(Pictures paired with source code)

○ ○ ○ ○ ○ ○ ○

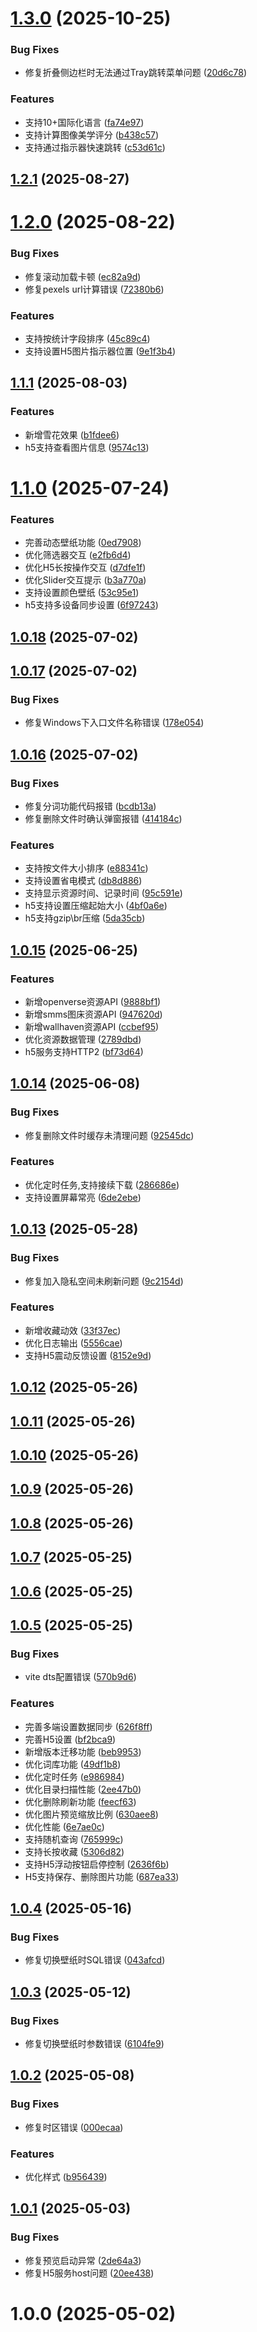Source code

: # [1.3.0](https://github.com/OXOYO/Flying-Bird-Wallpaper/compare/v1.2.1...v1.3.0) (2025-10-25)


### Bug Fixes

* 修复折叠侧边栏时无法通过Tray跳转菜单问题 ([20d6c78](https://github.com/OXOYO/Flying-Bird-Wallpaper/commit/20d6c7857e1a955115832d4048b071848640fd6f))


### Features

* 支持10+国际化语言 ([fa74e97](https://github.com/OXOYO/Flying-Bird-Wallpaper/commit/fa74e9717320547855ab6b6c170a335e7cd0a692))
* 支持计算图像美学评分 ([b438c57](https://github.com/OXOYO/Flying-Bird-Wallpaper/commit/b438c574c0c19499e16e03b18bd76b996a4db73c))
* 支持通过指示器快速跳转 ([c53d61c](https://github.com/OXOYO/Flying-Bird-Wallpaper/commit/c53d61ca516d33ccae21c34c97c2bc21b8387a9e))



## [1.2.1](https://github.com/OXOYO/Flying-Bird-Wallpaper/compare/v1.2.0...v1.2.1) (2025-08-27)



# [1.2.0](https://github.com/OXOYO/Flying-Bird-Wallpaper/compare/v1.1.1...v1.2.0) (2025-08-22)


### Bug Fixes

* 修复滚动加载卡顿 ([ec82a9d](https://github.com/OXOYO/Flying-Bird-Wallpaper/commit/ec82a9df40d91fc8994fe3de0b24953c6e0efdd0))
* 修复pexels url计算错误 ([72380b6](https://github.com/OXOYO/Flying-Bird-Wallpaper/commit/72380b64b2c6367260e8c70bf53b6c3568383024))


### Features

* 支持按统计字段排序 ([45c89c4](https://github.com/OXOYO/Flying-Bird-Wallpaper/commit/45c89c486eefd042c114f478401f4af770e6826d))
* 支持设置H5图片指示器位置 ([9e1f3b4](https://github.com/OXOYO/Flying-Bird-Wallpaper/commit/9e1f3b4e351efcbd660c7417085bbea938f598e7))



## [1.1.1](https://github.com/OXOYO/Flying-Bird-Wallpaper/compare/v1.1.0...v1.1.1) (2025-08-03)


### Features

* 新增雪花效果 ([b1fdee6](https://github.com/OXOYO/Flying-Bird-Wallpaper/commit/b1fdee689263ebebb11e1cdeb5c0fdf5ba986043))
* h5支持查看图片信息 ([9574c13](https://github.com/OXOYO/Flying-Bird-Wallpaper/commit/9574c1397cc3f28ece51b1056000fc7525553ddd))



# [1.1.0](https://github.com/OXOYO/Flying-Bird-Wallpaper/compare/v1.0.18...v1.1.0) (2025-07-24)


### Features

* 完善动态壁纸功能 ([0ed7908](https://github.com/OXOYO/Flying-Bird-Wallpaper/commit/0ed7908a826b488176fcfe28060326979965270c))
* 优化筛选器交互 ([e2fb6d4](https://github.com/OXOYO/Flying-Bird-Wallpaper/commit/e2fb6d4ae4af2a75974d93daf1308ffdac971e52))
* 优化H5长按操作交互 ([d7dfe1f](https://github.com/OXOYO/Flying-Bird-Wallpaper/commit/d7dfe1fa7d2dec4b60e13809474383b0c66f3cb2))
* 优化Slider交互提示 ([b3a770a](https://github.com/OXOYO/Flying-Bird-Wallpaper/commit/b3a770abc05b88ee2409f77d29b6282540690aa0))
* 支持设置颜色壁纸 ([53c95e1](https://github.com/OXOYO/Flying-Bird-Wallpaper/commit/53c95e1a0930146ed3c7748b7cc8a9a7c940b349))
* h5支持多设备同步设置 ([6f97243](https://github.com/OXOYO/Flying-Bird-Wallpaper/commit/6f9724310372b09bc9d5fbccbdfb007b4be0cd94))



## [1.0.18](https://github.com/OXOYO/Flying-Bird-Wallpaper/compare/v1.0.17...v1.0.18) (2025-07-02)



## [1.0.17](https://github.com/OXOYO/Flying-Bird-Wallpaper/compare/v1.0.16...v1.0.17) (2025-07-02)


### Bug Fixes

* 修复Windows下入口文件名称错误 ([178e054](https://github.com/OXOYO/Flying-Bird-Wallpaper/commit/178e0547c3629fa39b74e2333375a2ae65a56250))



## [1.0.16](https://github.com/OXOYO/Flying-Bird-Wallpaper/compare/v1.0.15...v1.0.16) (2025-07-02)


### Bug Fixes

* 修复分词功能代码报错 ([bcdb13a](https://github.com/OXOYO/Flying-Bird-Wallpaper/commit/bcdb13adfa6ca447e310fbae348f19b33e8041a5))
* 修复删除文件时确认弹窗报错 ([414184c](https://github.com/OXOYO/Flying-Bird-Wallpaper/commit/414184c4f924f68311863cb254d4383544ce4c28))


### Features

* 支持按文件大小排序 ([e88341c](https://github.com/OXOYO/Flying-Bird-Wallpaper/commit/e88341c9db9ed43073f76effdab1d0b6657813a8))
* 支持设置省电模式 ([db8d886](https://github.com/OXOYO/Flying-Bird-Wallpaper/commit/db8d886d515f2a25ab863cf61bf27adcd2299c6f))
* 支持显示资源时间、记录时间 ([95c591e](https://github.com/OXOYO/Flying-Bird-Wallpaper/commit/95c591ebf45b93374f1f1d59a85813ee7c03fd01))
* h5支持设置压缩起始大小 ([4bf0a6e](https://github.com/OXOYO/Flying-Bird-Wallpaper/commit/4bf0a6eb80cd5d27ab8489f3df248be951f944bf))
* h5支持gzip\br压缩 ([5da35cb](https://github.com/OXOYO/Flying-Bird-Wallpaper/commit/5da35cbf006c7cd8bd9e308cb65b5e35612e3f40))



## [1.0.15](https://github.com/OXOYO/Flying-Bird-Wallpaper/compare/v1.0.14...v1.0.15) (2025-06-25)


### Features

* 新增openverse资源API ([9888bf1](https://github.com/OXOYO/Flying-Bird-Wallpaper/commit/9888bf1a8f6010aea6b848a8a23f6615102b8493))
* 新增smms图床资源API ([947620d](https://github.com/OXOYO/Flying-Bird-Wallpaper/commit/947620d3c7c967f1bb2f909a427b7bcddea0ca6a))
* 新增wallhaven资源API ([ccbef95](https://github.com/OXOYO/Flying-Bird-Wallpaper/commit/ccbef9577e6ef9c2b749cc6cac3220604998ab8a))
* 优化资源数据管理 ([2789dbd](https://github.com/OXOYO/Flying-Bird-Wallpaper/commit/2789dbd96efdcb9082ec030beefb9feaa4e4223c))
* h5服务支持HTTP2 ([bf73d64](https://github.com/OXOYO/Flying-Bird-Wallpaper/commit/bf73d64477795942ee24f72f509ec6e1b71e1287))



## [1.0.14](https://github.com/OXOYO/Flying-Bird-Wallpaper/compare/v1.0.13...v1.0.14) (2025-06-08)


### Bug Fixes

* 修复删除文件时缓存未清理问题 ([92545dc](https://github.com/OXOYO/Flying-Bird-Wallpaper/commit/92545dcbc5982941de619472a179305200be2d22))


### Features

* 优化定时任务,支持接续下载 ([286686e](https://github.com/OXOYO/Flying-Bird-Wallpaper/commit/286686e15398ec2602df2e608eeb0644eb2ce1a8))
* 支持设置屏幕常亮 ([6de2ebe](https://github.com/OXOYO/Flying-Bird-Wallpaper/commit/6de2ebe81ac08c533579cbb57a01f0ced450b663))



## [1.0.13](https://github.com/OXOYO/Flying-Bird-Wallpaper/compare/v1.0.12...v1.0.13) (2025-05-28)


### Bug Fixes

* 修复加入隐私空间未刷新问题 ([9c2154d](https://github.com/OXOYO/Flying-Bird-Wallpaper/commit/9c2154d7648363d0d3857b214b8424d55ca5b7b9))


### Features

* 新增收藏动效 ([33f37ec](https://github.com/OXOYO/Flying-Bird-Wallpaper/commit/33f37ec861fd5ae6c9567160a0fdc02c242eb107))
* 优化日志输出 ([5556cae](https://github.com/OXOYO/Flying-Bird-Wallpaper/commit/5556cae6a4b1b6ae4a176b7802edbfd1d8b2184e))
* 支持H5震动反馈设置 ([8152e9d](https://github.com/OXOYO/Flying-Bird-Wallpaper/commit/8152e9deca6fe0f8175b93cb08fea8aa8577b91a))



## [1.0.12](https://github.com/OXOYO/Flying-Bird-Wallpaper/compare/v1.0.11...v1.0.12) (2025-05-26)



## [1.0.11](https://github.com/OXOYO/Flying-Bird-Wallpaper/compare/v1.0.10...v1.0.11) (2025-05-26)



## [1.0.10](https://github.com/OXOYO/Flying-Bird-Wallpaper/compare/v1.0.9...v1.0.10) (2025-05-26)



## [1.0.9](https://github.com/OXOYO/Flying-Bird-Wallpaper/compare/v1.0.8...v1.0.9) (2025-05-26)



## [1.0.8](https://github.com/OXOYO/Flying-Bird-Wallpaper/compare/v1.0.7...v1.0.8) (2025-05-26)



## [1.0.7](https://github.com/OXOYO/Flying-Bird-Wallpaper/compare/v1.0.6...v1.0.7) (2025-05-25)



## [1.0.6](https://github.com/OXOYO/Flying-Bird-Wallpaper/compare/v1.0.5...v1.0.6) (2025-05-25)



## [1.0.5](https://github.com/OXOYO/Flying-Bird-Wallpaper/compare/v1.0.4...v1.0.5) (2025-05-25)


### Bug Fixes

* vite dts配置错误 ([570b9d6](https://github.com/OXOYO/Flying-Bird-Wallpaper/commit/570b9d6c694140e254bc7e024cc75f002ce41558))


### Features

* 完善多端设置数据同步 ([626f8ff](https://github.com/OXOYO/Flying-Bird-Wallpaper/commit/626f8ff03750f5d43fdca62cb14f9cd704a9f79e))
* 完善H5设置 ([bf2bca9](https://github.com/OXOYO/Flying-Bird-Wallpaper/commit/bf2bca9309a0b26847e42322df4d99f161f8cb99))
* 新增版本迁移功能 ([beb9953](https://github.com/OXOYO/Flying-Bird-Wallpaper/commit/beb995325c6987b8a55fc09fe6e9e395fd0e037e))
* 优化词库功能 ([49df1b8](https://github.com/OXOYO/Flying-Bird-Wallpaper/commit/49df1b8b726556fd51335c551bccd8c8cce0e204))
* 优化定时任务 ([e986984](https://github.com/OXOYO/Flying-Bird-Wallpaper/commit/e9869849c19535b56be43fcc8612a9d6bc16da92))
* 优化目录扫描性能 ([2ee47b0](https://github.com/OXOYO/Flying-Bird-Wallpaper/commit/2ee47b04bbc5f95e097398f435d2a1af43cf665f))
* 优化删除刷新功能 ([feecf63](https://github.com/OXOYO/Flying-Bird-Wallpaper/commit/feecf634f9942b4793bbadb8d75b725150f4b468))
* 优化图片预览缩放比例 ([630aee8](https://github.com/OXOYO/Flying-Bird-Wallpaper/commit/630aee8837f68e2fcf852cf45d2d83de7eb49e13))
* 优化性能 ([6e7ae0c](https://github.com/OXOYO/Flying-Bird-Wallpaper/commit/6e7ae0cee75f854ef45e74e09644713f82eed98e))
* 支持随机查询 ([765999c](https://github.com/OXOYO/Flying-Bird-Wallpaper/commit/765999c213e650f13ac7f451090aace5f72a73af))
* 支持长按收藏 ([5306d82](https://github.com/OXOYO/Flying-Bird-Wallpaper/commit/5306d82035c9233f42a1ecc38fc6e31709e5b649))
* 支持H5浮动按钮启停控制 ([2636f6b](https://github.com/OXOYO/Flying-Bird-Wallpaper/commit/2636f6b94230402b8a0576a6ef9bc157f57d13de))
* H5支持保存、删除图片功能 ([687ea33](https://github.com/OXOYO/Flying-Bird-Wallpaper/commit/687ea33b189d3d87b4a410e1f422f1175a67ec2b))



## [1.0.4](https://github.com/OXOYO/Flying-Bird-Wallpaper/compare/v1.0.3...v1.0.4) (2025-05-16)


### Bug Fixes

* 修复切换壁纸时SQL错误 ([043afcd](https://github.com/OXOYO/Flying-Bird-Wallpaper/commit/043afcd1df641f2c4174a5449067bc0a945675b7))



## [1.0.3](https://github.com/OXOYO/Flying-Bird-Wallpaper/compare/v1.0.2...v1.0.3) (2025-05-12)


### Bug Fixes

* 修复切换壁纸时参数错误 ([6104fe9](https://github.com/OXOYO/Flying-Bird-Wallpaper/commit/6104fe925cf08180baaf5ba9e827da07ab044d3f))



## [1.0.2](https://github.com/OXOYO/Flying-Bird-Wallpaper/compare/v1.0.1...v1.0.2) (2025-05-08)


### Bug Fixes

* 修复时区错误 ([000ecaa](https://github.com/OXOYO/Flying-Bird-Wallpaper/commit/000ecaa24809ad55879a7bdd44cc79f09d510faf))


### Features

* 优化样式 ([b956439](https://github.com/OXOYO/Flying-Bird-Wallpaper/commit/b95643969e937aa30084011c9e7d640c72355d8e))



## [1.0.1](https://github.com/OXOYO/Flying-Bird-Wallpaper/compare/v1.0.0...v1.0.1) (2025-05-03)


### Bug Fixes

* 修复预览启动异常 ([2de64a3](https://github.com/OXOYO/Flying-Bird-Wallpaper/commit/2de64a3ac07b9296c0b44d34dbe0a2b1652782d8))
* 修复H5服务host问题 ([20ee438](https://github.com/OXOYO/Flying-Bird-Wallpaper/commit/20ee4385286787456c7806de234b80fd7660c693))



# 1.0.0 (2025-05-02)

○ ○ ○ ○ ○ ○ ○

* _YOUR OBJECTIVE_
Search the entries above for the string "优化定时任务". Copy each line in which it appears.

* _TASK ANSWER_
* 优化定时任务,支持接续下载 ([286686e](https://github.com/OXOYO/Flying-Bird-Wallpaper/commit/286686e15398ec2602df2e608eeb0644eb2ce1a8))
* 优化定时任务 ([e986984](https://github.com/OXOYO/Flying-Bird-Wallpaper/commit/e9869849c19535b56be43fcc8612a9d6bc16da92))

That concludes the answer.